──────── DATA LISTING ────────

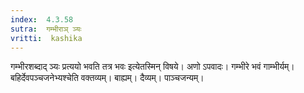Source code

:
 ```yaml
---
index:  4.3.58
sutra:  गम्भीराञ् ञ्यः
vritti:  kashika 
---
```


गम्भीरशब्दाद् ञ्यः प्रत्ययो भवति तत्र भवः इत्येतस्मिन् विषये। अणो ऽपवादः। गम्भीरे भवं गाम्भीर्यम्। बहिर्देवपञ्चजनेभ्यश्चेति वक्तव्यम्। बाह्यम्। दैव्यम्। पाञ्चजन्यम्।

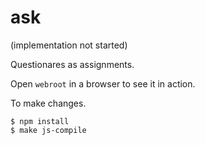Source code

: # ask

(implementation not started)

Questionares as assignments.

Open `webroot` in a browser to see it in action.

To make changes.

```
$ npm install
$ make js-compile
```

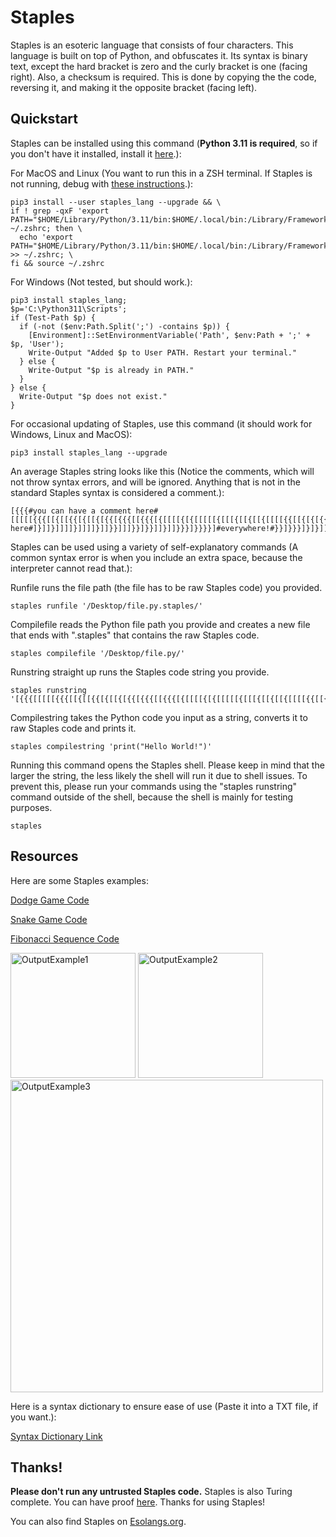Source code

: # Staples
Staples is an esoteric language that consists of four characters. This language is built on top of Python, and obfuscates it. Its syntax is binary text, except the hard bracket is zero and the curly bracket is one (facing right). Also, a checksum is required. This is done by copying the the code, reversing it, and making it the opposite bracket (facing left).

## Quickstart
Staples can be installed using this command (**Python 3.11 is required**, so if you don't have it installed, install it [here](https://www.python.org/downloads/release/python-3111/).):

For MacOS and Linux (You want to run this in a ZSH terminal. If Staples is not running, debug with [these instructions](https://github.com/SeafoodStudios/Staples/blob/main/docs/debugmaclinux.md).):
```
pip3 install --user staples_lang --upgrade && \
if ! grep -qxF 'export PATH="$HOME/Library/Python/3.11/bin:$HOME/.local/bin:/Library/Frameworks/Python.framework/Versions/3.11/bin:/usr/local/bin:/opt/homebrew/bin:/usr/bin:$PATH"' ~/.zshrc; then \
  echo 'export PATH="$HOME/Library/Python/3.11/bin:$HOME/.local/bin:/Library/Frameworks/Python.framework/Versions/3.11/bin:/usr/local/bin:/opt/homebrew/bin:/usr/bin:$PATH"' >> ~/.zshrc; \
fi && source ~/.zshrc
```
For Windows (Not tested, but should work.):
```
pip3 install staples_lang; 
$p='C:\Python311\Scripts'; 
if (Test-Path $p) { 
  if (-not ($env:Path.Split(';') -contains $p)) { 
    [Environment]::SetEnvironmentVariable('Path', $env:Path + ';' + $p, 'User'); 
    Write-Output "Added $p to User PATH. Restart your terminal." 
  } else { 
    Write-Output "$p is already in PATH." 
  } 
} else { 
  Write-Output "$p does not exist." 
}
```
For occasional updating of Staples, use this command (it should work for Windows, Linux and MacOS):
```
pip3 install staples_lang --upgrade
```
An average Staples string looks like this (Notice the comments, which will not throw syntax errors, and will be ignored. Anything that is not in the standard Staples syntax is considered a comment.):
```
[{{{#you can have a comment here#[[[[[{{{[[{[[{{[{[[{[{{[{{{[[{{{[{[[[[{[{[[[[[{[[[{[[{[[{[[[[{{[[{[{[{{[{{[[[{{[{{[[[{{[{{{{[[{[[[[[[{[{[{{{[{{[{{{{[{{{[[{[[{{[{{[[[{{[[{[[[[{[[[[{[[{[[[{[[[{[{[[{}]]}]}]]]}]]#or here#]}]]}]]]]}]]]]}]]}}]]]}}]}}]]}]]}}}]}}}}]#everywhere!#}}]}}}]}]}]]]]]]}]]}}}}]}}]]]}}]}}]]]}}]}}]}]}]]}}]]]]}]]}]]}]]]}]]]]]}]}]]]]}]}}}]]}}}]}}]}]]}]}}]]}]]}}}]]]]]}}}]
```
Staples can be used using a variety of self-explanatory commands (A common syntax error is when you include an extra space, because the interpreter cannot read that.):

Runfile runs the file path (the file has to be raw Staples code) you provided.
```
staples runfile '/Desktop/file.py.staples/'
```
Compilefile reads the Python file path you provide and creates a new file that ends with ".staples" that contains the raw Staples code.
```
staples compilefile '/Desktop/file.py/'
```
Runstring straight up runs the Staples code string you provide.
```
staples runstring '[{{{[[[[[{{{[[{[[{{[{[[{[{{[{{{[[{{{[{[[[[{[{[[[[[{[[[{[[{[[{[[[[{{[[{[{[{{[{{[[[{{[{{[[[{{[{{{{[[{[[[[[[{[{[{{{[{{[{{{{[{{{[[{[[{{[{{[[[{{[[{[[[[{[[[[{[[{[[[{[[[{[{[[{}]]}]}]]]}]]]}]]}]]]]}]]]]}]]}}]]]}}]}}]]}]]}}}]}}}}]}}]}}}]}]}]]]]]]}]]}}}}]}}]]]}}]}}]]]}}]}}]}]}]]}}]]]]}]]}]]}]]]}]]]]]}]}]]]]}]}}}]]}}}]}}]}]]}]}}]]}]]}}}]]]]]}}}]'
```
Compilestring takes the Python code you input as a string, converts it to raw Staples code and prints it.
```
staples compilestring 'print("Hello World!")'
```
Running this command opens the Staples shell. Please keep in mind that the larger the string, the less likely the shell will run it due to shell issues. To prevent this, please run your commands using the "staples runstring" command outside of the shell, because the shell is mainly for testing purposes.
```
staples
```

## Resources

Here are some Staples examples: 

[Dodge Game Code](https://raw.githubusercontent.com/SeafoodStudios/Staples/refs/heads/main/examples/dodge.py.staples)

[Snake Game Code](https://raw.githubusercontent.com/SeafoodStudios/Staples/refs/heads/main/examples/snake.py.staples)

[Fibonacci Sequence Code](https://raw.githubusercontent.com/SeafoodStudios/Staples/refs/heads/main/examples/fibonacci.py.staples)


<img width="200" alt="OutputExample1" src="https://github.com/user-attachments/assets/d06bf9ec-d659-4a68-a575-3fd1fb0f22b5" />

<img width="200" alt="OutputExample2" src="https://github.com/user-attachments/assets/50107c92-e983-4cb0-84a1-2adf204b8e6e" />

<img width="500" alt="OutputExample3" src="https://github.com/user-attachments/assets/69762ed9-4e38-416a-8de0-04018fa48feb" />

Here is a syntax dictionary to ensure ease of use (Paste it into a TXT file, if you want.):

[Syntax Dictionary Link](https://raw.githubusercontent.com/SeafoodStudios/Staples/refs/heads/main/static/staples_dictionary.txt)

## Thanks!
**Please don't run any untrusted Staples code.** Staples is also Turing complete. You can have proof [here](https://raw.githubusercontent.com/SeafoodStudios/Staples/refs/heads/main/static/proof-of-turing-completeness.staples). Thanks for using Staples!

You can also find Staples on [Esolangs.org](https://esolangs.org/wiki/Staples).
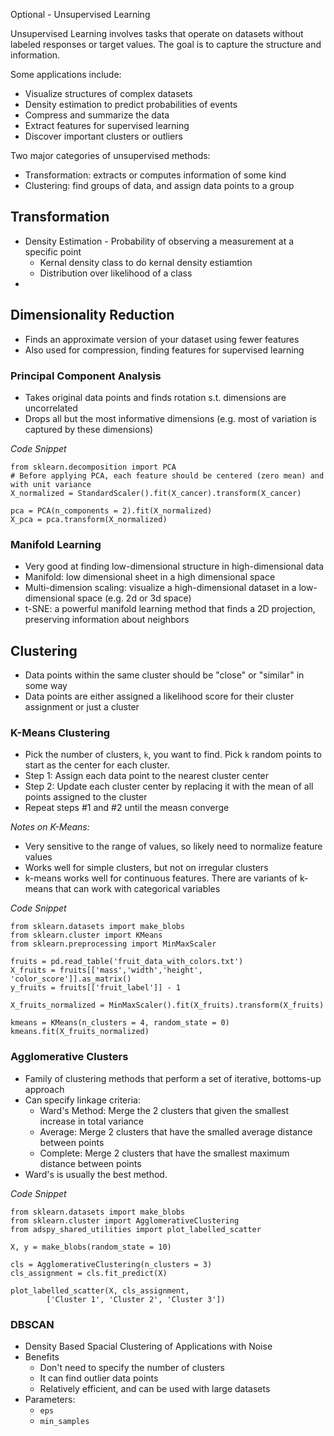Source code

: Optional - Unsupervised Learning

Unsupervised Learning involves tasks that operate on datasets without labeled responses or target values. The goal is to capture the structure and information.

Some applications include:
- Visualize structures of complex datasets
- Density estimation to predict probabilities of events
- Compress and summarize the data
- Extract features for supervised learning
- Discover important clusters or outliers


Two major categories of unsupervised methods:
- Transformation: extracts or computes information of some kind
- Clustering: find groups of data, and assign data points to a group


## Transformation
* Density Estimation - Probability of observing a measurement at a specific point
	- Kernal density class to do kernal density estiamtion
	- Distribution over likelihood of a class
* 



## Dimensionality Reduction
- Finds an approximate version of your dataset using fewer features
- Also used for compression, finding features for supervised learning

### Principal Component Analysis
- Takes original data points and finds rotation s.t. dimensions are uncorrelated
- Drops all but the most informative dimensions (e.g. most of variation is captured by these dimensions)

*Code Snippet*
```
from sklearn.decomposition import PCA
# Before applying PCA, each feature should be centered (zero mean) and with unit variance
X_normalized = StandardScaler().fit(X_cancer).transform(X_cancer)  

pca = PCA(n_components = 2).fit(X_normalized)
X_pca = pca.transform(X_normalized)
```

### Manifold Learning
- Very good at finding low-dimensional structure in high-dimensional data
- Manifold: low dimensional sheet in a high dimensional space
- Multi-dimension scaling: visualize a high-dimensional dataset in a low-dimensional space (e.g. 2d or 3d space)
- t-SNE: a powerful manifold learning method that finds a 2D projection, preserving information about neighbors 


## Clustering
- Data points within the same cluster should be "close" or "similar" in some way
- Data points are either assigned a likelihood score for their cluster assignment or just a cluster


### K-Means Clustering
- Pick the number of clusters, `k`, you want to find. Pick `k` random points to start as the center for each cluster.
- Step 1: Assign each data point to the nearest cluster center
- Step 2: Update each cluster center by replacing it with the mean of all points assigned to the cluster
- Repeat steps #1 and #2 until the measn converge

*Notes on K-Means:*
- Very sensitive to the range of values, so likely need to normalize feature values
- Works well for simple clusters, but not on irregular clusters
- k-means works well for continuous features. There are variants of k-means that can work with categorical variables


*Code Snippet*
```
from sklearn.datasets import make_blobs
from sklearn.cluster import KMeans
from sklearn.preprocessing import MinMaxScaler

fruits = pd.read_table('fruit_data_with_colors.txt')
X_fruits = fruits[['mass','width','height', 'color_score']].as_matrix()
y_fruits = fruits[['fruit_label']] - 1

X_fruits_normalized = MinMaxScaler().fit(X_fruits).transform(X_fruits)  

kmeans = KMeans(n_clusters = 4, random_state = 0)
kmeans.fit(X_fruits_normalized)
```


### Agglomerative Clusters
- Family of clustering methods that perform a set of iterative, bottoms-up approach
- Can specify linkage criteria:
	- Ward's Method: Merge the 2 clusters that given the smallest increase in total variance
	- Average: Merge 2 clusters that have the smalled average distance between points
	- Complete: Merge 2 clusters that have the smallest maximum distance between points
- Ward's is usually the best method.


*Code Snippet*
```
from sklearn.datasets import make_blobs
from sklearn.cluster import AgglomerativeClustering
from adspy_shared_utilities import plot_labelled_scatter

X, y = make_blobs(random_state = 10)

cls = AgglomerativeClustering(n_clusters = 3)
cls_assignment = cls.fit_predict(X)

plot_labelled_scatter(X, cls_assignment, 
        ['Cluster 1', 'Cluster 2', 'Cluster 3'])
```

### DBSCAN
- Density Based Spacial Clustering of Applications with Noise
- Benefits
	- Don't need to specify the number of clusters
	- It can find outlier data points
	- Relatively efficient, and can be used with large datasets
- Parameters:
	- `eps`
	- `min_samples`





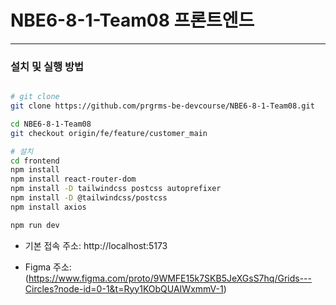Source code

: # NBE6-8-1-Team08 프론트엔드

---
###  설치 및 실행 방법


```bash

# git clone
git clone https://github.com/prgrms-be-devcourse/NBE6-8-1-Team08.git

cd NBE6-8-1-Team08
git checkout origin/fe/feature/customer_main

# 설치
cd frontend
npm install
npm install react-router-dom
npm install -D tailwindcss postcss autoprefixer
npm install -D @tailwindcss/postcss
npm install axios

npm run dev
```


- 기본 접속 주소: http://localhost:5173

- Figma 주소: (https://www.figma.com/proto/9WMFE15k7SKB5JeXGsS7hq/Grids---Circles?node-id=0-1&t=Ryy1KObQUAIWxmmV-1)
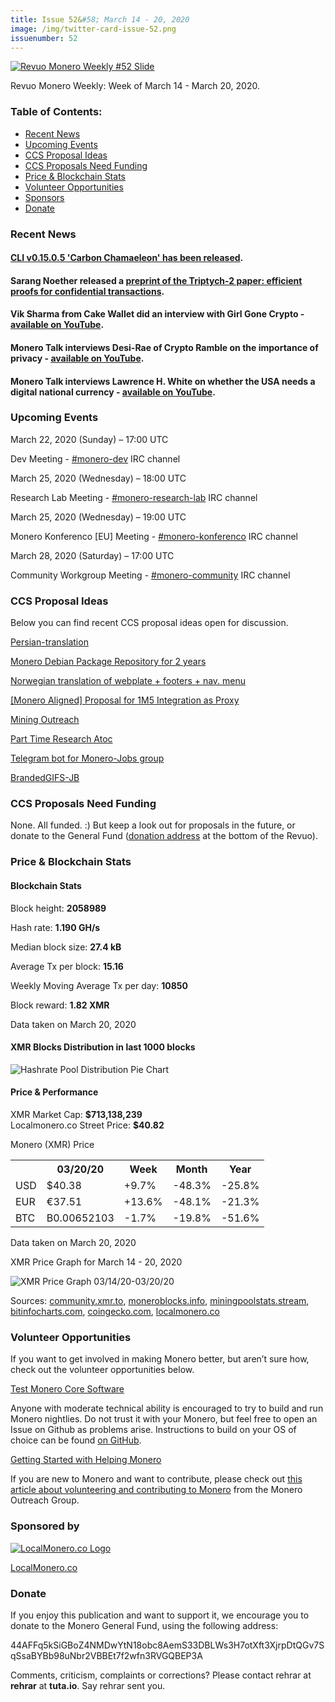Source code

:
 ```yaml
---
title: Issue 52&#58; March 14 - 20, 2020
image: /img/twitter-card-issue-52.png
issuenumber: 52
---
```

[<img src="/img/img-issue52.png" alt="Revuo Monero Weekly #52 Slide" class="img-lead">](/issue-52.html)

<p class="text-lead">Revuo Monero Weekly: Week of March 14 - March 20, 2020.</p>
<!--more-->

<h3>Table of Contents:</h3>
<ul class="contents">
    <li><a href="#news">Recent News</a></li>
    <li><a href="#events">Upcoming Events</a></li>
    <li><a href="#ideas">CCS Proposal Ideas</a></li>
    <li><a href="#proposals">CCS Proposals Need Funding</a></li>
    <li><a href="#stats">Price & Blockchain Stats</a></li>
    <li><a href="#volunteer">Volunteer Opportunities</a></li>
    <li><a href="#sponsor">Sponsors</a></li>
    <li><a href="#donate">Donate</a></li>
</ul>

<h3 id="news">Recent News</h3>

<div class="newsbyte">
    <h4><a href="https://www.reddit.com/r/Monero/comments/fl6go2/cli_v01505_carbon_chamaeleon_released/" target="_blank">CLI v0.15.0.5 'Carbon Chamaeleon' has been released</a>.</h4>
</div>

<div class="newsbyte">
    <h4>Sarang Noether released a <a href="https://eprint.iacr.org/2020/312" target="_blank">preprint of the Triptych-2 paper: efficient proofs for confidential transactions</a>.</h4>
</div>

<div class="newsbyte">
    <h4>Vik Sharma from Cake Wallet did an interview with Girl Gone Crypto - <a href="https://youtu.be/lrmiT3FXo-0" target="_blank">available on YouTube</a>.</h4>
</div>

<div class="newsbyte">
    <h4>Monero Talk interviews Desi-Rae of Crypto Ramble on the importance of privacy - <a href="https://youtu.be/rSxVjubU-88" target="_blank">available on YouTube</a>.</h4>
</div>

<div class="newsbyte">
    <h4>Monero Talk interviews Lawrence H. White on whether the USA needs a digital national currency - <a href="https://youtu.be/klbwSUX0b9I" target="_blank">available on YouTube</a>.</h4>
</div>

<h3 id="events">Upcoming Events</h3>

<div class="event">
    <p class="date" markdown="1">March 22, 2020 (Sunday) – 17:00 UTC</p>
    <p markdown="1">Dev Meeting - <a href="irc://chat.freenode.net/#monero-dev" target="_blank">#monero-dev</a> IRC channel</p>
</div>

<div class="event">
    <p class="date" markdown="1">March 25, 2020 (Wednesday) – 18:00 UTC</p>
    <p markdown="1">Research Lab Meeting - <a href="irc://chat.freenode.net/#monero-research-lab" target="_blank">#monero-research-lab</a> IRC channel</p>
</div>

<div class="event">
    <p class="date" markdown="1">March 25, 2020 (Wednesday) – 19:00 UTC</p>
    <p markdown="1">Monero Konferenco [EU] Meeting - <a href="irc://chat.freenode.net/#monero-konferenco" target="_blank">#monero-konferenco</a> IRC channel</p>
</div>

<div class="event">
    <p class="date" markdown="1">March 28, 2020 (Saturday) – 17:00 UTC</p>
    <p markdown="1">Community Workgroup Meeting - <a href="irc://chat.freenode.net/#monero-community" target="_blank">#monero-community</a> IRC channel</p>
</div>

<h3 id="ideas">CCS Proposal Ideas</h3>

<p>Below you can find recent CCS proposal ideas open for discussion.</p>

<div class="proposal">
<p><a href="https://repo.getmonero.org/monero-project/ccs-proposals/-/merge_requests/132" target="_blank">Persian-translation</a></p>
</div>

<div class="proposal">
<p><a href="https://repo.getmonero.org/monero-project/ccs-proposals/-/merge_requests/130" target="_blank">Monero Debian Package Repository for 2 years</a></p>
</div>

<div class="proposal">
<p><a href="https://repo.getmonero.org/monero-project/ccs-proposals/-/merge_requests/129" target="_blank">Norwegian translation of webplate + footers + nav. menu</a></p>
</div>

<div class="proposal">
<p><a href="https://repo.getmonero.org/monero-project/ccs-proposals/-/merge_requests/127" target="_blank">[Monero Aligned] Proposal for 1M5 Integration as Proxy</a></p>
</div>

<div class="proposal">
<p><a href="https://repo.getmonero.org/monero-project/ccs-proposals/merge_requests/124" target="_blank">Mining Outreach</a></p>
</div>

<div class="proposal">
<p><a href="https://repo.getmonero.org/monero-project/ccs-proposals/merge_requests/120" target="_blank">Part Time Research Atoc</a></p>
</div>

<div class="proposal">
<p><a href="https://repo.getmonero.org/monero-project/ccs-proposals/merge_requests/91" target="_blank">Telegram bot for Monero-Jobs group</a></p>
</div>

<div class="proposal">
<p><a href="https://repo.getmonero.org/monero-project/ccs-proposals/merge_requests/88" target="_blank">BrandedGIFS-JB</a></p>
</div>

<h3 id="proposals">CCS Proposals Need Funding</h3>

None. All funded. :) But keep a look out for proposals in the future, or donate to the General Fund (<a href="#donate">donation address</a> at the bottom of the Revuo).

<h3 id="stats">Price & Blockchain Stats</h3>

<h4 class="stat">Blockchain Stats</h4>

<div class="bcstats">
    <p>Block height: <b>2058989</b></p>
    <p>Hash rate: <b>1.190 GH/s</b></p>
    <p>Median block size: <b>27.4 kB</b></p>
    <p>Average Tx per block: <b>15.16</b></p>
    <p>Weekly Moving Average Tx per day: <b>10850</b></p>
    <p>Block reward: <b>1.82 XMR</b></p>
</div>
<p class="note">Data taken on March 20, 2020</p>

<h4 class="stat">XMR Blocks Distribution in last 1000 blocks</h4>
<p><img src="/img/hashrate-pool-distribution-0320.png" alt="Hashrate Pool Distribution Pie Chart"/></p>

<h4 class="stat">Price & Performance</h4>

<div class="price-intro">XMR Market Cap: <b>$713,138,239</b><br>Localmonero.co Street Price: <b>$40.82</b></div>

<p class="table-title">Monero (XMR) Price</p>
<table class="price-table">
  <tr class="row1">
    <th></th>
    <th>03/20/20</th>
    <th>Week</th>
    <th>Month</th>
    <th>Year</th>
  </tr>
  <tr>
    <td data-th="XMR to">USD</td>
    <td data-th="03/20/20">$40.38</td>
    <td data-th="Week" class="green">+9.7%</td>
    <td data-th="Month" class="red">-48.3%</td>
    <td data-th="Year" class="red">-25.8%</td>
  </tr>
  <tr class="row3">
    <td data-th="XMR to">EUR</td>
    <td data-th="03/20/20">€37.51</td>
    <td data-th="Week" class="green">+13.6%</td>
    <td data-th="Month" class="red">-48.1%</td>
    <td data-th="Year" class="red">-21.3%</td>
  </tr>
  <tr>
    <td data-th="XMR to">BTC</td>
    <td data-th="03/20/20">B0.00652103</td>
    <td data-th="Week" class="red">-1.7%</td>
    <td data-th="Month" class="red">-19.8%</td>
    <td data-th="Year" class="red">-51.6%</td>
  </tr>
</table>
<p class="note">Data taken on March 20, 2020</p>

<p class="table-title">XMR Price Graph for March 14 - 20, 2020</p>

![XMR Price Graph 03/14/20-03/20/20](/img/weekly-chart-0320.png "XMR Price Graph 03/14/20-03/20/20") 

Sources: <a href="https://community.xmr.to/explorer/mainnet/" target="_blank">community.xmr.to</a>, <a href="https://moneroblocks.info/stats/transaction-stats" target="_blank">moneroblocks.info</a>, <a href="https://miningpoolstats.stream/monero" target="_blank">miningpoolstats.stream</a>, <a href="https://bitinfocharts.com/monero/" target="_blank">bitinfocharts.com</a>, <a href="https://www.coingecko.com/" target="_blank">coingecko.com</a>, <a href="https://localmonero.co/" target="_blank">localmonero.co</a>

<h3 id="volunteer">Volunteer Opportunities</h3>

<p>If you want to get involved in making Monero better, but aren’t sure how, check out the volunteer opportunities below.</p>

<div class="newsbyte">
    <p class="date"><a href="https://github.com/monero-project/monero" target="_blank">Test Monero Core Software</a></p>
    <p>Anyone with moderate technical ability is encouraged to try to build and run Monero nightlies. Do not trust it with your Monero, but feel free to open an Issue on Github as problems arise. Instructions to build on your OS of choice can be found <a href="https://github.com/monero-project/monero#compiling-monero-from-source" target="_blank">on GitHub</a>. </p>
</div>

<div class="newsbyte">
    <p class="date"><a href="https://github.com/monero-project/monero" target="_blank">Getting Started with Helping Monero</a></p>
    <p>If you are new to Monero and want to contribute, please check out <a href="https://www.monerooutreach.org/stories/getting-started-helping-monero.php" target="_blank">this article about volunteering and contributing to Monero</a> from the Monero Outreach Group. </p>
</div>

<h3 id="sponsor">Sponsored by</h3>

<p><a href="https://localmonero.co/" target="_blank"><img src="/img/localmonero-logo.png" alt="LocalMonero.co Logo" class="localmonero"></a></p>

<p class="text-center"><a href="https://localmonero.co/" target="_blank">LocalMonero.co</a></p>

<h3 id="donate">Donate</h3>

<p markdown="1">If you enjoy this publication and want to support it, we encourage you to donate to the Monero General Fund, using the following address:</p>

<p class="address" markdown="1">44AFFq5kSiGBoZ4NMDwYtN18obc8AemS33DBLWs3H7otXft3XjrpDtQGv7SqSsaBYBb98uNbr2VBBEt7f2wfn3RVGQBEP3A</p>

<!--p><a href="monero:44AFFq5kSiGBoZ4NMDwYtN18obc8AemS33DBLWs3H7otXft3XjrpDtQGv7SqSsaBYBb98uNbr2VBBEt7f2wfn3RVGQBEP3A" class="qr"><img src="/img/donate-monero.png"></a></p-->

Comments, criticism, complaints or corrections? Please contact rehrar at **rehrar** at **tuta.io**. Say rehrar sent you.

────────

From the first line of the entries down to the line with "Questionares as assignments.", print each line exactly; omit any picture.

PROBLEM SOLUTION:
Source code

:
 ```yaml
---
index:  4.3.58
sutra:  गम्भीराञ् ञ्यः
vritti:  kashika 
---
```


गम्भीरशब्दाद् ञ्यः प्रत्ययो भवति तत्र भवः इत्येतस्मिन् विषये। अणो ऽपवादः। गम्भीरे भवं गाम्भीर्यम्। बहिर्देवपञ्चजनेभ्यश्चेति वक्तव्यम्। बाह्यम्। दैव्यम्। पाञ्चजन्यम्।

Source code

: # ask

(implementation not started)

Questionares as assignments.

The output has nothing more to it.